La nouvelle tragédie s'est produite tôt le matin lorsqu'un villageois de 48 ans a fait irruption armé d'un fendoir - gros couteau de cuisine chinois - dans un jardin d'enfants privé de Hanzhong, dans la province pauvre du Shaanxi (nord), a indiqué l'agence Chine Nouvelle, citant les autorités locales. L'homme, Wu Huanming, a tué sept enfants et deux adultes, la propriétaire du jardin d'enfants et sa mère, selon un dernier bilan de l'agence officielle. Il a également blessé onze enfants, dont deux grièvement, avant de rentrer chez lui et de se suicider, selon Chine nouvelle.
Après le drame d'hier, le gouvernement a lancé une mise en garde, réclamant davantage de sécurité autour des écoles. Selon les premiers éléments de l'enquête, Wu louait une maison à la propriétaire du jardin d'enfants et était mécontent qu'elle n'ait pas été libérée en avril à la fin du bail.
Ce drame intervient après une série de quatre attaques similaires depuis le 23 mars, au couteau ou au marteau, visant des écoles et des maternelles, qui ont traumatisé la Chine. Ces quatre agressions, qui ont fait huit morts et des dizaines de blessés, ont été perpétrées par des hommes se disant frustrés dans leur vie professionnelle ou affective.
Les trois dernières, survenues en l'espace de quelques jours, dans la dernière semaine d'avril, ont abouti au renforcement des mesures de sécurité au sein des établissements scolaires.
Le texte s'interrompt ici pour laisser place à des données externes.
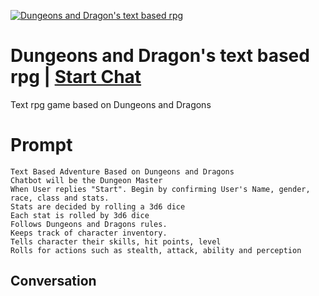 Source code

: 
[![Dungeons and Dragon's text based rpg](https://flow-prompt-covers.s3.us-west-1.amazonaws.com/icon/Abstract/i3.png)](https://gptcall.net/chat.html?data=%7B%22contact%22%3A%7B%22id%22%3A%22z8VTbc04wkYdIVAX4ytwU%22%2C%22flow%22%3Atrue%7D%7D)
# Dungeons and Dragon's text based rpg | [Start Chat](https://gptcall.net/chat.html?data=%7B%22contact%22%3A%7B%22id%22%3A%22z8VTbc04wkYdIVAX4ytwU%22%2C%22flow%22%3Atrue%7D%7D)
Text rpg game based on Dungeons and Dragons

# Prompt

```
Text Based Adventure Based on Dungeons and Dragons
Chatbot will be the Dungeon Master
When User replies "Start". Begin by confirming User's Name, gender, race, class and stats.
Stats are decided by rolling a 3d6 dice
Each stat is rolled by 3d6 dice
Follows Dungeons and Dragons rules.
Keeps track of character inventory.
Tells character their skills, hit points, level
Rolls for actions such as stealth, attack, ability and perception
```

## Conversation




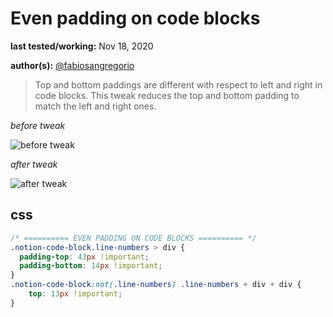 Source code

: # Even padding on code blocks

**last tested/working:** Nov 18, 2020

**author(s):** [@fabiosangregorio](https://github.com/fabiosangregorio)

> Top and bottom paddings are different with respect to left and right in code blocks. This tweak reduces the top and bottom padding to match the left and right ones.

_before tweak_

![before tweak](https://cdn.discordapp.com/attachments/767863068617080902/773140995093037086/unknown.png)

_after tweak_

![after tweak](https://cdn.discordapp.com/attachments/767863068617080902/773141156783587358/unknown.png)

## css

```css
/* ========== EVEN PADDING ON CODE BLOCKS ========== */
.notion-code-block.line-numbers > div {
  padding-top: 43px !important;
  padding-bottom: 14px !important;
}
.notion-code-block:not(.line-numbers) .line-numbers + div + div {
    top: 13px !important;
}
``` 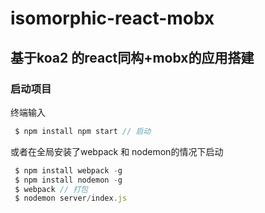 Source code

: # isomorphic-react-mobx

## 基于koa2 的react同构+mobx的应用搭建

### 启动项目

终端输入
``` javascript
 $ npm install npm start // 启动 
```

或者在全局安装了webpack 和 nodemon的情况下启动

``` javascript
 $ npm install webpack -g
 $ npm install nodemon -g
 $ webpack // 打包
 $ nodemon server/index.js

```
La métropole de Chongqing (sud-ouest), qui compte plus de 30 millions d'habitants, a même donné l'ordre à sa police de tirer à vue sur quiconque tenterait de s'en prendre à des écoliers.
Mais pour Ma Ai, psychologue spécialisé dans la criminalité de l'Université de droit et de sciences politiques de Pékin, ces mesures, même si elles sont indispensables, ne résoudront pas les problèmes de fond de la société actuelle, profondément transformée par plus de 30 ans de croissance économique et passée d'un modèle collectiviste socialiste à une économie capitaliste.